Ближе к смерти мать впала в детство, путала меня с давно умершим дедом и называла папой. Я виноват перед ней, я мало с ней разговаривал, я даже иногда проходил мимо нее, ничего не сказав. Но однажды она сама остановила меня в темном коридоре, она спешила ко мне из своей комнаты маленькими шажками, глаза ее были широко раскрыты, она встала передо мной и, потряхивая сухонькими кулачками, сказала неожиданно молодым и страстным шепотом: «Папа! Боря вернулся!»
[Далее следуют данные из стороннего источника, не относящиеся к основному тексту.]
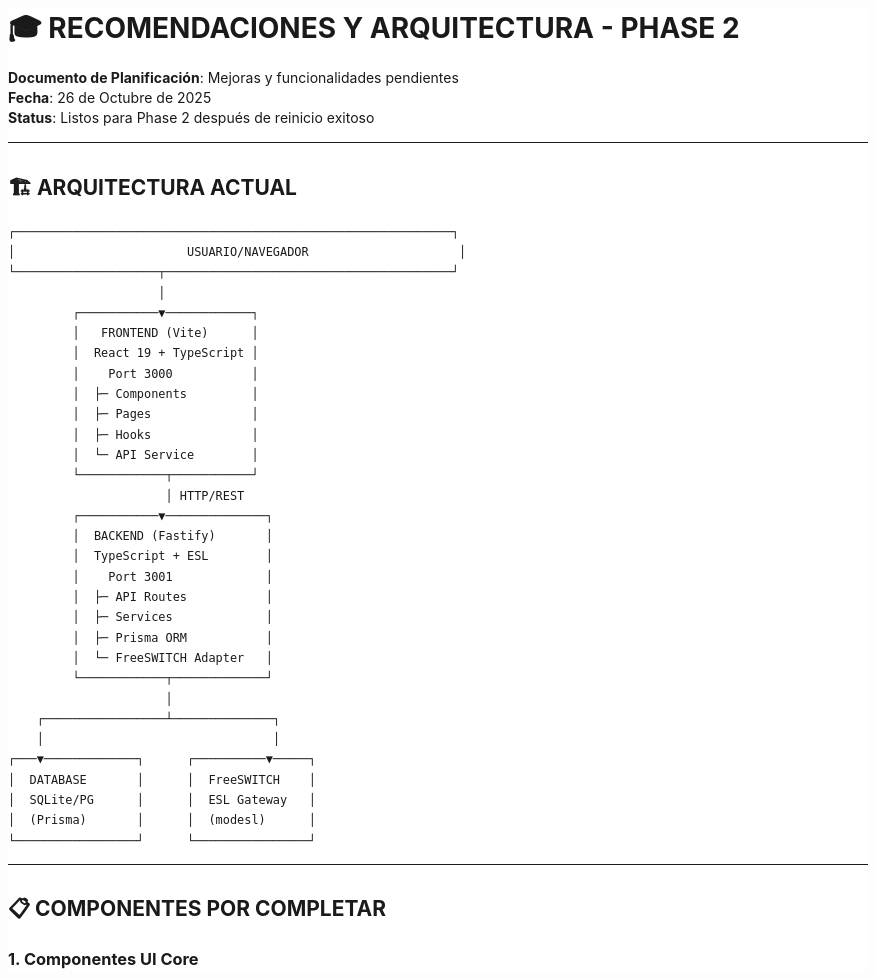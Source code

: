 # 🎓 RECOMENDACIONES Y ARQUITECTURA - PHASE 2

**Documento de Planificación**: Mejoras y funcionalidades pendientes  
**Fecha**: 26 de Octubre de 2025  
**Status**: Listos para Phase 2 después de reinicio exitoso

---

## 🏗️ ARQUITECTURA ACTUAL

```
┌─────────────────────────────────────────────────────────────┐
│                        USUARIO/NAVEGADOR                     │
└────────────────────┬────────────────────────────────────────┘
                     │
         ┌───────────▼────────────┐
         │   FRONTEND (Vite)      │
         │  React 19 + TypeScript │
         │    Port 3000           │
         │  ├─ Components         │
         │  ├─ Pages              │
         │  ├─ Hooks              │
         │  └─ API Service        │
         └────────────┬───────────┘
                      │ HTTP/REST
         ┌───────────▼──────────────┐
         │  BACKEND (Fastify)       │
         │  TypeScript + ESL        │
         │    Port 3001             │
         │  ├─ API Routes           │
         │  ├─ Services             │
         │  ├─ Prisma ORM           │
         │  └─ FreeSWITCH Adapter   │
         └────────────┬─────────────┘
                      │
    ┌─────────────────┴──────────────┐
    │                                │
┌───▼─────────────┐      ┌──────────▼─────┐
│  DATABASE       │      │  FreeSWITCH    │
│  SQLite/PG      │      │  ESL Gateway   │
│  (Prisma)       │      │  (modesl)      │
└─────────────────┘      └────────────────┘
```

---

## 📋 COMPONENTES POR COMPLETAR

### 1. Componentes UI Core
Однажды я собрался ехать в тогда еще Западный Берлин, а мой четырехлетний сын заполз ко мне утром под одеяло и заговорил, задыхаясь, в ухо: «Папа, не езди туда, тебя же немцы убьют, как они убили твоего папу!» Я начал его тормошить, щекотать, а потом, смеясь, рассказал об этом разговоре переводчице, молоденькой немке, а она заплакала.
Дочь за стеной целый день бренчит, учится играть на гитаре. Я пишу, а она, слышу, поет: «Темная ночь... Только пули свистят по степи...»
Как странно все сходится.
И уплывает, истаивает...
Я не знаю, что будет, я знаю, что если б не было того, что было до нас, нас просто не было бы. Вот и все.